*Updated 6-17-2024
Understanding FHA Flip Rule 2024
Got ambition to become the next Texas HGTV star? Want to become a flip home expert?
Well, this comprehensive guide to flipped homes guide is for you!
To start, a deep understanding of the FHA flip rule, particularly the 90 day flip rule, is crucial. This regulation is a key date to circle on the calendar for any real estate investor leveraging an FHA qualified buyer using an FHA loan to ensure compliance and optimize the viability of the new sales contract to sell the flipped house.
What Is Property Flipping?
Property flipping is a real estate investment strategy that involves purchasing a undervalued or distressed property, typically at a discounted price from motivated sellers. The flipper then renovates and makes significant improvements to the property to increase its appeal and marketability. According to industry experts, successful flippers aim to resell the renovated property at a higher price to buyers, often targeting first-time homebuyers or young families seeking move-in-ready homes. However, it’s important to note that a property flip carries inherent risks, such as unpredictable market conditions, unexpected renovation costs, and the potential for over-investing in a property
The property flipping process comes with substantial risks such as managing renovation flip expenses, housing market fluctuations, interest rate volatility, labor management, and holding costs.
A successful flipped house increases the house value significantly, adhering to FHA property flipping rules, and ensuring their projects meet the required standards for potential FHA buyers.
What is the 90 Day FHA Flip Rule?
The 90 Day Flip Rule is a regulatory mandate set by the Federal Housing Administration (FHA) to prevent the inflation of property and the price paid by homebuyers from a person selling through a deceptive, quick and speculative resale process. These FHA rules require that a flipped house not be resold within the FHA 90 day flip window of time to qualify for government back loans like an FHA mortgage unless it meets certain FHA flipping rule exceptions.

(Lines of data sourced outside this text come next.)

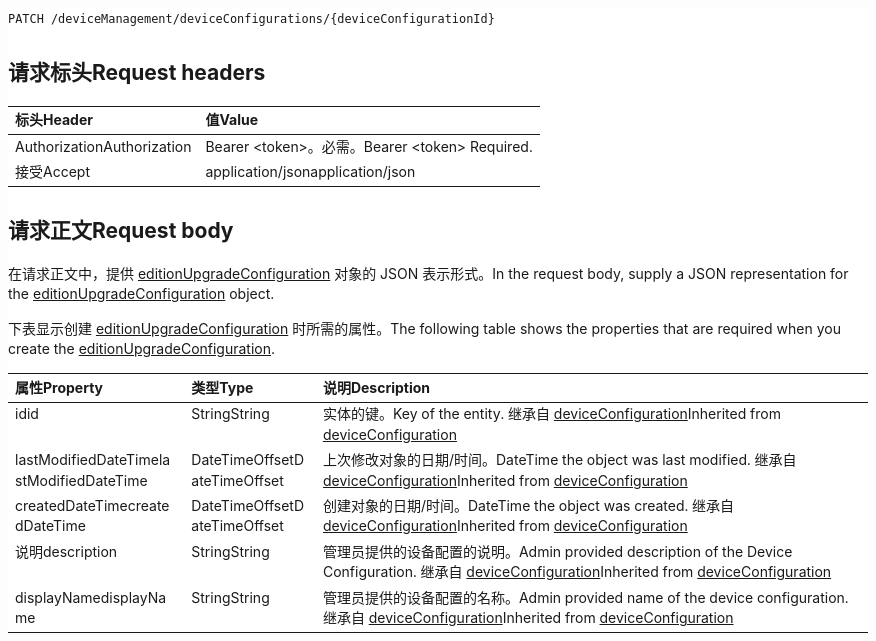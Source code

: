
 ``` http
PATCH /deviceManagement/deviceConfigurations/{deviceConfigurationId}
```

## <a name="request-headers"></a><span data-ttu-id="c286d-119">请求标头</span><span class="sxs-lookup"><span data-stu-id="c286d-119">Request headers</span></span>
|<span data-ttu-id="c286d-120">标头</span><span class="sxs-lookup"><span data-stu-id="c286d-120">Header</span></span>|<span data-ttu-id="c286d-121">值</span><span class="sxs-lookup"><span data-stu-id="c286d-121">Value</span></span>|
|:---|:---|
|<span data-ttu-id="c286d-122">Authorization</span><span class="sxs-lookup"><span data-stu-id="c286d-122">Authorization</span></span>|<span data-ttu-id="c286d-123">Bearer &lt;token&gt;。必需。</span><span class="sxs-lookup"><span data-stu-id="c286d-123">Bearer &lt;token&gt; Required.</span></span>|
|<span data-ttu-id="c286d-124">接受</span><span class="sxs-lookup"><span data-stu-id="c286d-124">Accept</span></span>|<span data-ttu-id="c286d-125">application/json</span><span class="sxs-lookup"><span data-stu-id="c286d-125">application/json</span></span>|

## <a name="request-body"></a><span data-ttu-id="c286d-126">请求正文</span><span class="sxs-lookup"><span data-stu-id="c286d-126">Request body</span></span>
<span data-ttu-id="c286d-127">在请求正文中，提供 [editionUpgradeConfiguration](../resources/intune-deviceconfig-editionupgradeconfiguration.md) 对象的 JSON 表示形式。</span><span class="sxs-lookup"><span data-stu-id="c286d-127">In the request body, supply a JSON representation for the [editionUpgradeConfiguration](../resources/intune-deviceconfig-editionupgradeconfiguration.md) object.</span></span>

<span data-ttu-id="c286d-128">下表显示创建 [editionUpgradeConfiguration](../resources/intune-deviceconfig-editionupgradeconfiguration.md) 时所需的属性。</span><span class="sxs-lookup"><span data-stu-id="c286d-128">The following table shows the properties that are required when you create the [editionUpgradeConfiguration](../resources/intune-deviceconfig-editionupgradeconfiguration.md).</span></span>

|<span data-ttu-id="c286d-129">属性</span><span class="sxs-lookup"><span data-stu-id="c286d-129">Property</span></span>|<span data-ttu-id="c286d-130">类型</span><span class="sxs-lookup"><span data-stu-id="c286d-130">Type</span></span>|<span data-ttu-id="c286d-131">说明</span><span class="sxs-lookup"><span data-stu-id="c286d-131">Description</span></span>|
|:---|:---|:---|
|<span data-ttu-id="c286d-132">id</span><span class="sxs-lookup"><span data-stu-id="c286d-132">id</span></span>|<span data-ttu-id="c286d-133">String</span><span class="sxs-lookup"><span data-stu-id="c286d-133">String</span></span>|<span data-ttu-id="c286d-134">实体的键。</span><span class="sxs-lookup"><span data-stu-id="c286d-134">Key of the entity.</span></span> <span data-ttu-id="c286d-135">继承自 [deviceConfiguration](../resources/intune-deviceconfig-deviceconfiguration.md)</span><span class="sxs-lookup"><span data-stu-id="c286d-135">Inherited from [deviceConfiguration](../resources/intune-deviceconfig-deviceconfiguration.md)</span></span>|
|<span data-ttu-id="c286d-136">lastModifiedDateTime</span><span class="sxs-lookup"><span data-stu-id="c286d-136">lastModifiedDateTime</span></span>|<span data-ttu-id="c286d-137">DateTimeOffset</span><span class="sxs-lookup"><span data-stu-id="c286d-137">DateTimeOffset</span></span>|<span data-ttu-id="c286d-138">上次修改对象的日期/时间。</span><span class="sxs-lookup"><span data-stu-id="c286d-138">DateTime the object was last modified.</span></span> <span data-ttu-id="c286d-139">继承自 [deviceConfiguration](../resources/intune-deviceconfig-deviceconfiguration.md)</span><span class="sxs-lookup"><span data-stu-id="c286d-139">Inherited from [deviceConfiguration](../resources/intune-deviceconfig-deviceconfiguration.md)</span></span>|
|<span data-ttu-id="c286d-140">createdDateTime</span><span class="sxs-lookup"><span data-stu-id="c286d-140">createdDateTime</span></span>|<span data-ttu-id="c286d-141">DateTimeOffset</span><span class="sxs-lookup"><span data-stu-id="c286d-141">DateTimeOffset</span></span>|<span data-ttu-id="c286d-142">创建对象的日期/时间。</span><span class="sxs-lookup"><span data-stu-id="c286d-142">DateTime the object was created.</span></span> <span data-ttu-id="c286d-143">继承自 [deviceConfiguration](../resources/intune-deviceconfig-deviceconfiguration.md)</span><span class="sxs-lookup"><span data-stu-id="c286d-143">Inherited from [deviceConfiguration](../resources/intune-deviceconfig-deviceconfiguration.md)</span></span>|
|<span data-ttu-id="c286d-144">说明</span><span class="sxs-lookup"><span data-stu-id="c286d-144">description</span></span>|<span data-ttu-id="c286d-145">String</span><span class="sxs-lookup"><span data-stu-id="c286d-145">String</span></span>|<span data-ttu-id="c286d-146">管理员提供的设备配置的说明。</span><span class="sxs-lookup"><span data-stu-id="c286d-146">Admin provided description of the Device Configuration.</span></span> <span data-ttu-id="c286d-147">继承自 [deviceConfiguration](../resources/intune-deviceconfig-deviceconfiguration.md)</span><span class="sxs-lookup"><span data-stu-id="c286d-147">Inherited from [deviceConfiguration](../resources/intune-deviceconfig-deviceconfiguration.md)</span></span>|
|<span data-ttu-id="c286d-148">displayName</span><span class="sxs-lookup"><span data-stu-id="c286d-148">displayName</span></span>|<span data-ttu-id="c286d-149">String</span><span class="sxs-lookup"><span data-stu-id="c286d-149">String</span></span>|<span data-ttu-id="c286d-150">管理员提供的设备配置的名称。</span><span class="sxs-lookup"><span data-stu-id="c286d-150">Admin provided name of the device configuration.</span></span> <span data-ttu-id="c286d-151">继承自 [deviceConfiguration](../resources/intune-deviceconfig-deviceconfiguration.md)</span><span class="sxs-lookup"><span data-stu-id="c286d-151">Inherited from [deviceConfiguration](../resources/intune-deviceconfig-deviceconfiguration.md)</span></span>|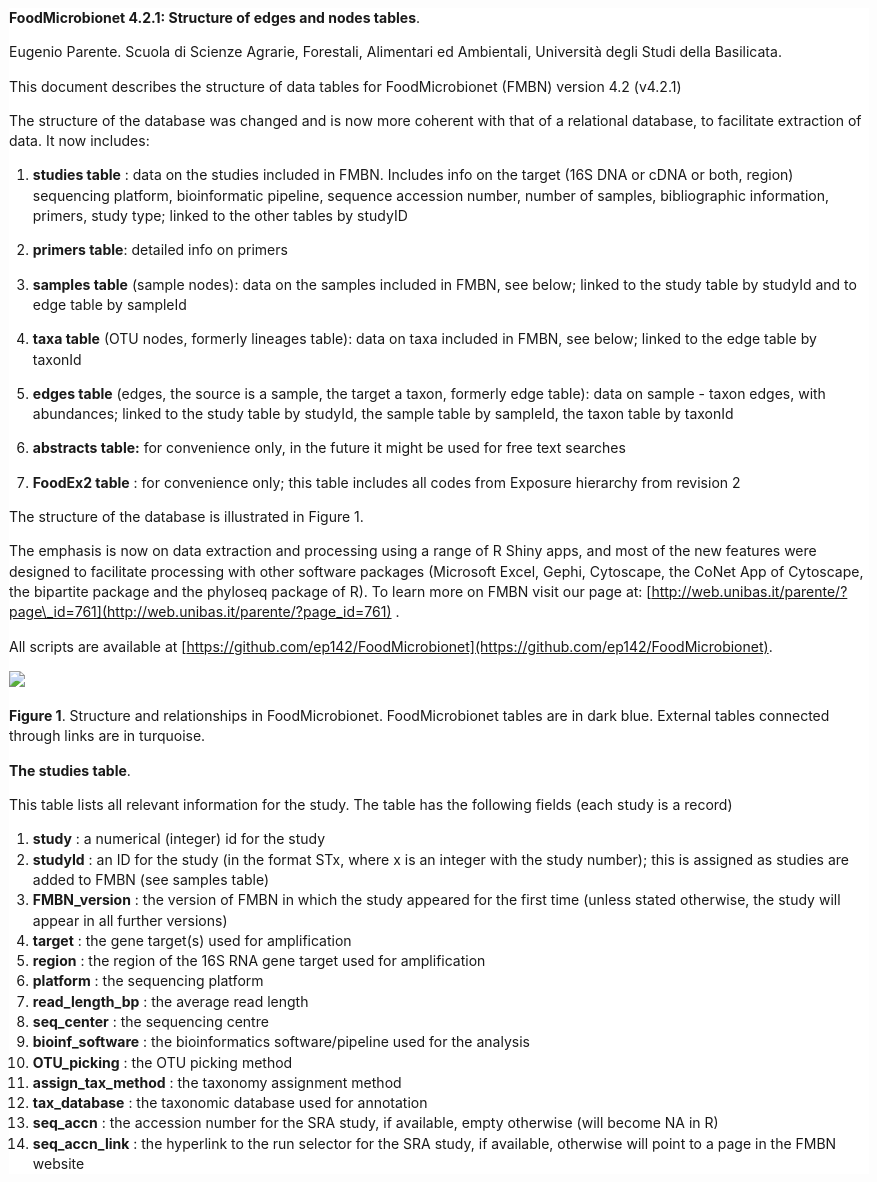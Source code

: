 **FoodMicrobionet 4.2.1: Structure of edges and nodes tables**.

Eugenio Parente. Scuola di Scienze Agrarie, Forestali, Alimentari ed Ambientali, Università degli Studi della Basilicata.

This document describes the structure of data tables for FoodMicrobionet (FMBN) version 4.2 (v4.2.1)

The structure of the database was changed and is now more coherent with that of a relational database, to facilitate extraction of data. It now includes:

1. **studies table** : data on the studies included in FMBN. Includes info on the target (16S DNA or cDNA or both, region) sequencing platform, bioinformatic pipeline, sequence accession number, number of samples, bibliographic information, primers, study type; linked to the other tables by studyID  

2. **primers table**: detailed info on primers  

3. **samples table** (sample nodes): data on the samples included in FMBN, see below; linked to the study table by studyId and to edge table by sampleId  

4. **taxa table** (OTU nodes, formerly lineages table): data on taxa included in FMBN, see below; linked to the edge table by taxonId  

5. **edges table** (edges, the source is a sample, the target a taxon, formerly edge table): data on sample - taxon edges, with abundances; linked to the study table by studyId, the sample table by sampleId, the taxon table by taxonId  

6. **abstracts table:** for convenience only, in the future it might be used for free text searches  

7. **FoodEx2 table** : for convenience only; this table includes all codes from Exposure hierarchy from revision 2

The structure of the database is illustrated in Figure 1.

The emphasis is now on data extraction and processing using a range of R Shiny apps, and most of the new features were designed to facilitate processing with other software packages (Microsoft Excel, Gephi, Cytoscape, the CoNet App of Cytoscape, the bipartite package and the phyloseq package of R). To learn more on FMBN visit our page at: [http://web.unibas.it/parente/?page\_id=761](http://web.unibas.it/parente/?page_id=761) .

All scripts are available at [https://github.com/ep142/FoodMicrobionet](https://github.com/ep142/FoodMicrobionet).

![](images\FMBNtables_4_2_1.jpg)

**Figure 1**. Structure and relationships in FoodMicrobionet. FoodMicrobionet tables are in dark blue. External tables connected through links are in turquoise.

**The studies table**.

This table lists all relevant information for the study. The table has the following fields (each study is a record)

1. **study** : a numerical (integer) id for the study
2. **studyId** : an ID for the study (in the format STx, where x is an integer with the study number); this is assigned as studies are added to FMBN (see samples table)
3. **FMBN\_version** : the version of FMBN in which the study appeared for the first time (unless stated otherwise, the study will appear in all further versions)
4. **target** : the gene target(s) used for amplification
5. **region** : the region of the 16S RNA gene target used for amplification
6. **platform** : the sequencing platform
7. **read\_length\_bp** : the average read length
8. **seq\_center** : the sequencing centre
9. **bioinf\_software** : the bioinformatics software/pipeline used for the analysis
10. **OTU\_picking** : the OTU picking method
11. **assign\_tax\_method** : the taxonomy assignment method
12. **tax\_database** : the taxonomic database used for annotation
13. **seq\_accn** : the accession number for the SRA study, if available, empty otherwise (will become NA in R)
14. **seq\_accn\_link** : the hyperlink to the run selector for the SRA study, if available, otherwise will point to a page in the FMBN website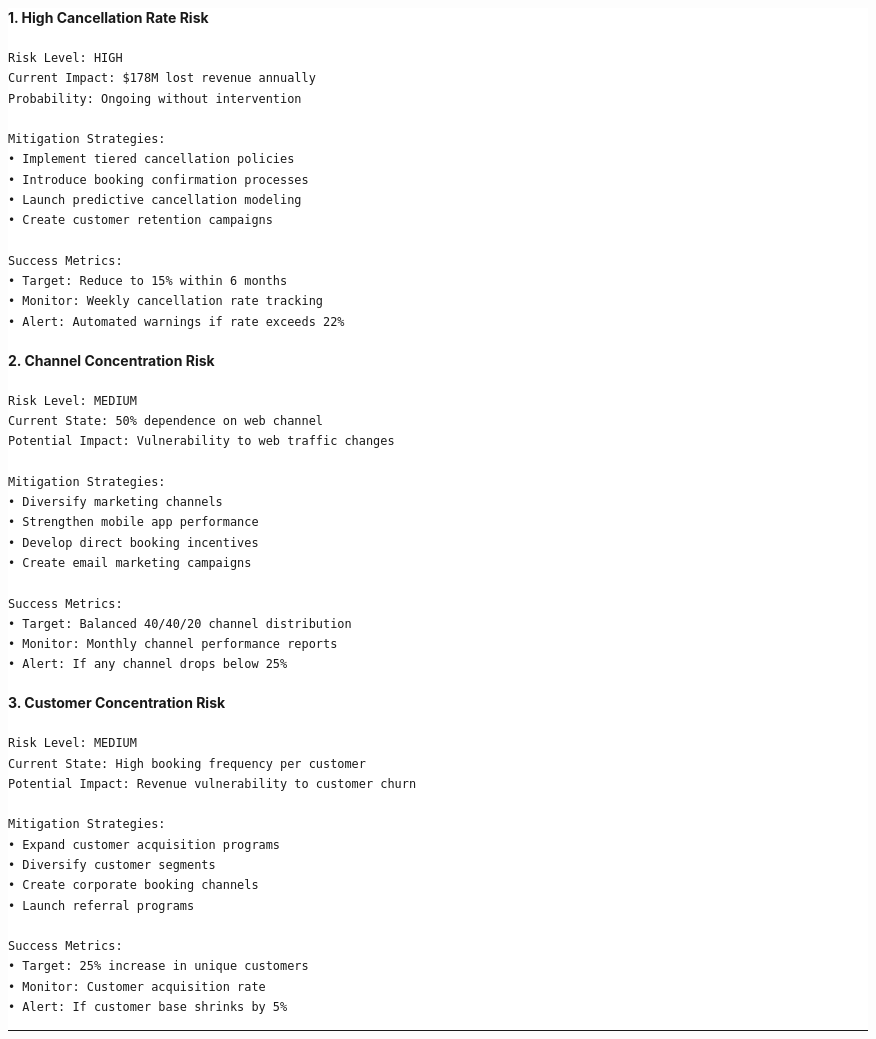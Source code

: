 #### **1. High Cancellation Rate Risk**
```
Risk Level: HIGH
Current Impact: $178M lost revenue annually
Probability: Ongoing without intervention

Mitigation Strategies:
• Implement tiered cancellation policies
• Introduce booking confirmation processes
• Launch predictive cancellation modeling
• Create customer retention campaigns

Success Metrics:
• Target: Reduce to 15% within 6 months
• Monitor: Weekly cancellation rate tracking
• Alert: Automated warnings if rate exceeds 22%
```

#### **2. Channel Concentration Risk**
```
Risk Level: MEDIUM
Current State: 50% dependence on web channel
Potential Impact: Vulnerability to web traffic changes

Mitigation Strategies:
• Diversify marketing channels
• Strengthen mobile app performance
• Develop direct booking incentives
• Create email marketing campaigns

Success Metrics:
• Target: Balanced 40/40/20 channel distribution
• Monitor: Monthly channel performance reports
• Alert: If any channel drops below 25%
```

#### **3. Customer Concentration Risk**
```
Risk Level: MEDIUM
Current State: High booking frequency per customer
Potential Impact: Revenue vulnerability to customer churn

Mitigation Strategies:
• Expand customer acquisition programs
• Diversify customer segments
• Create corporate booking channels
• Launch referral programs

Success Metrics:
• Target: 25% increase in unique customers
• Monitor: Customer acquisition rate
• Alert: If customer base shrinks by 5%
```

---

FHA Loans and Property Flipping
FHA loans are designed to help lower income borrowers purchase a home with FHA borrowing that might not be able to qualify for conventional loan requirements. Government agencies are supportive of fostering the American Dream of home ownership by lowering down payments and are more forgiving of lower credit scores using an FHA loan requirements. For house flippers, understanding mortgage approval requirements and FHA flip rules is paramount because these government backed loans options can greatly expand the available pool of home buyers for a renovated flipped home. FHA loans facilitate access to a flipped home supply for those who might not qualify for conventional financing
FHA Flipping Guidelines 2024
The FHA guidelines on flipping are part of a broader strategy to a home with an FHA buyer program is safe and that the new buyers are getting fair value for their money. These FHA flip rules stipulate:
- No FHA financing for properties bought within 90 days of acquisition.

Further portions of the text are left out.